Who had Chris Boucher down for possible saviour of the Raptors' season before the first game tipped off?

You’d have to imagine not many. Boucher had some great moments a year ago, but the reality is he was playing behind Marc Gasol and Serge Ibaka. His two-year, $13.5 million contract (the second year is non-guaranteed) seemed a nice reward for stepping in admirably when either of those aforementioned names missed time, but his ceiling appeared limited due to his strength relative to his position as well as his positional awareness on defence.

Through the first 14 games of the 2020-21 season, though, Boucher has shown the first criticism isn’t as big an obstacle as many feared, and the second has been addressed in a major way. Averaging 15.5 points, 6.6 rebounds, 2.4 blocks and shooting an obscene 48.1 per cent from three-point range in about 24 minutes a game, the Raptors have needed him far more than they might’ve anticipated.

Aron Baynes is still working his way towards being serviceable and Alex Len has been cut. Antonio Davis, Jonas Valanciunas, or Marcus Camby aren’t walking through that door. Toronto has been desperate for some production at the centre position and Boucher has provided that in spades. He tied a franchise record with six consecutive games with 15 points or more off the bench (an honour he now shares with Norman Powell) which helped the Raptors to three straight wins. Even his dud against the Miami Heat, where he finished with eight points, one rebound, and zero blocks, illustrated his novel importance to the team as the Raptors fell by nine.

"It’s gonna get better. We’ve got a long way to go."

“I think it’s getting there, just figuring out the shots I can take,” Boucher said on his growing comfort with playing at the highest level. “When to roll, when to pop, the defensive schemes, being able to switch sometimes. It’s all about reps. The more reps I get, the better it gets. I’ve still got a long way to go, but it’s getting better every game. I’m definitely happy with the process. It’s been a long one. It’s my third year now, so it’s been a long time learning the schemes and figuring out ways to help the team. It’s gonna get better. We’ve got a long way to go.”

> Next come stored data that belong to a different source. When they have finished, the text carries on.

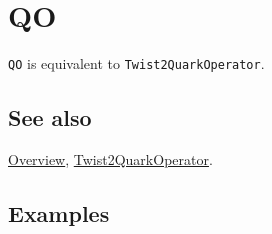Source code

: \documentclass[../FeynCalcManual.tex]{subfiles}
\begin{document}
\hypertarget{qo}{%
\section{QO}\label{qo}}

\texttt{QO} is equivalent to \texttt{Twist2QuarkOperator}.

\subsection{See also}

\hyperlink{toc}{Overview},
\hyperlink{twist2quarkoperator}{Twist2QuarkOperator}.

\subsection{Examples}
\end{document}
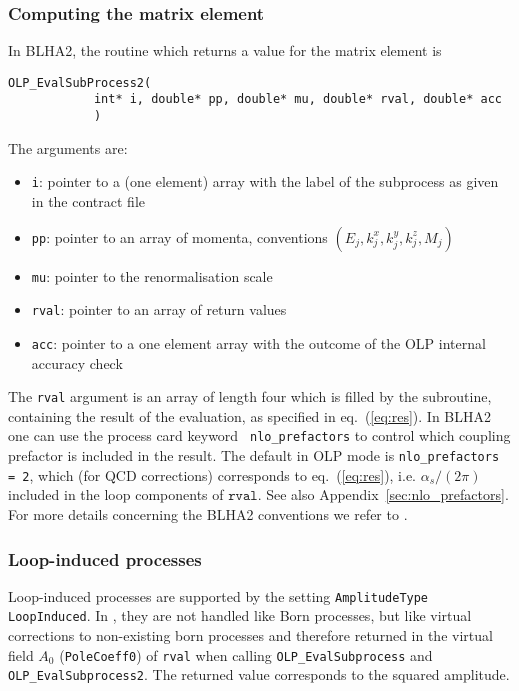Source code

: \subsubsection{Computing the matrix element}
In BLHA2, the routine which returns a value for the matrix element is
\begin{lstlisting}[style=C]
      OLP_EvalSubProcess2(
            int* i, double* pp, double* mu, double* rval, double* acc
            )
\end{lstlisting}
The arguments are:
\begin{itemize}
\item \texttt{i}: pointer to a (one element) array with the label of the subprocess as given in the contract file
\item \texttt{pp}: pointer to an array of momenta, conventions $(E_j,k_j^x,k_j^y,k_j^z,M_j)$
\item \texttt{mu}: pointer to the renormalisation scale 
\item \texttt{rval}: pointer to an array of return values
\item \texttt{acc}: pointer to a one element array with the outcome of the 
OLP internal accuracy check 
\end{itemize}
The \texttt{rval} argument is an array of length four which is filled by the subroutine, containing the result of the evaluation, as specified in eq.~(\ref{eq:res}). In BLHA2 one can use the process card keyword \texttt{ nlo\_prefactors} to control which coupling prefactor is included in the result. The default in OLP mode is \texttt{nlo\_prefactors = 2}, which (for QCD corrections) corresponds to eq.~(\ref{eq:res}), i.e. $\alpha_s/(2\pi)$ included in the loop components of $\texttt{rval}$. See also Appendix~\ref{sec:nlo_prefactors}. For more details concerning the BLHA2 conventions we refer to \cite{Alioli:2013nda}.


\subsubsection{Loop-induced processes}
Loop-induced processes are supported by the setting \lstinline[style=sh]|AmplitudeType LoopInduced|. In \gosam, they are not handled like Born processes, but like virtual corrections to non-existing born processes and therefore returned in the virtual field $A_0$ (\texttt{PoleCoeff0}) of \texttt{rval} when calling \texttt{OLP\_EvalSubprocess} and \texttt{OLP\_EvalSubprocess2}. The returned value corresponds to the  squared amplitude.

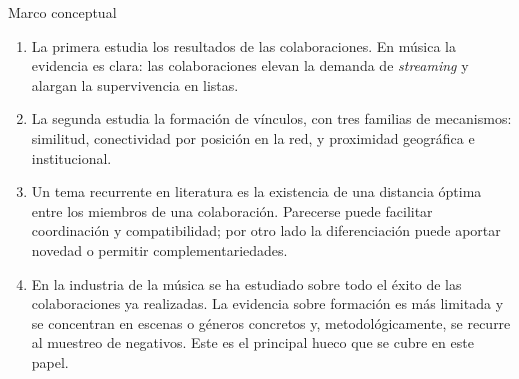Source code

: \documentclass[
  8pt,
  ignorenonframetext,
  aspectratio=169,
  spanish,
]{beamer}
\begin{document}
\begin{frame}[shrink]{Marco conceptual}
{\begin{enumerate}
\item
  La primera estudia los resultados de las colaboraciones. En música la
  evidencia es clara: las colaboraciones elevan la demanda de
  \emph{streaming} y alargan la supervivencia en listas.
\item
  La segunda estudia la formación de vínculos, con tres familias de
  mecanismos: similitud, conectividad por posición en la red, y
  proximidad geográfica e institucional.
\item
  Un tema recurrente en literatura es la existencia de una distancia
  óptima entre los miembros de una colaboración. Parecerse puede
  facilitar coordinación y compatibilidad; por otro lado la
  diferenciación puede aportar novedad o permitir complementariedades.
\item
  En la industria de la música se ha estudiado sobre todo el éxito de
  las colaboraciones ya realizadas. La evidencia sobre formación es más
  limitada y se concentran en escenas o géneros concretos y,
  metodológicamente, se recurre al muestreo de negativos. Este es el
  principal hueco que se cubre en este papel.
\end{enumerate}}
\end{frame}
\end{document}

While Boucher sees it as a long time, it is remarkable how far he’s come in this time. From working as a part-time cook and dishwasher at a St-Hubert restaurant in Montreal at the age of 16 to winning 2018-19 G League MVP and Defensive Player of the Year averaging 27.2 points, 11.4 rebounds, and 4.1 blocks and now being in the early conversation to win the NBA’s Sixth Man of the Year award, you can’t help but sit back and admire the steady rise through the dedication to his craft.

His head coach Nick Nurse recognizes the strides Boucher has made to become a better team defender and is encouraged that there still seems to be plenty of room to grow.

“He’s really close in making a lot of the right plays at the defensive end that he’s not quite getting to,” Nurse said. “He does make a lot, a blocked shot here and a big rebound there and those kinds of things but he’s really close to being a really solid defensive player.”

One way Nurse has looked to improve Boucher’s utility to the team and avoid a potential strength disadvantage against bigger centres is by having him switch out to the perimeter and using the strength of OG Anunoby or Stanley Johnson on opposing centres. It has allowed the 28-year-old to use his length to his advantage and his mobility allows him to still recover to make those highlight blocks we see.

“Got to get him used to all this switching because he’s going to be out there guarding primary ball-handlers a lot because they’re going to go set with their five-man a lot and if we’re switching it, he’ll end up guarding those guys. And I think he’s got the speed and quickness and length to do it. Just gotta get some more reps at it.”

One thing Boucher has certainly proven over the course of his basketball journey is that he makes the most of his reps. While some may have been deterred by his age and ACL injury in his final year of college ball as far as his developmental curve was concerned—he went undrafted and was later cut by the Warriors after he initially signed a two-way contract—the Raptors haven’t been ones to shy away from something like that. They have a history of drafting players after a full four years of college—and selected OG Anunoby despite concerns about his right knee injury that required surgery—and have consistently worked to develop players on their roster, no matter the age.

Serge Ibaka is a great example of a player who blossomed both on and off the court after getting traded to the Raptors. Leadership and passing were considered weaknesses of his game, but as time wore on in Toronto, he became much more vocal, set the right example consistently, and improved his passing and three-point shooting significantly.

With several key departures from their team, the Raptors have focused on bigger roles for their future core in Pascal Siakam, Fred VanVleet, and OG Anunoby. With each passing game, though, Boucher is staking his claim to be just as vital to Toronto’s future as he is to their present.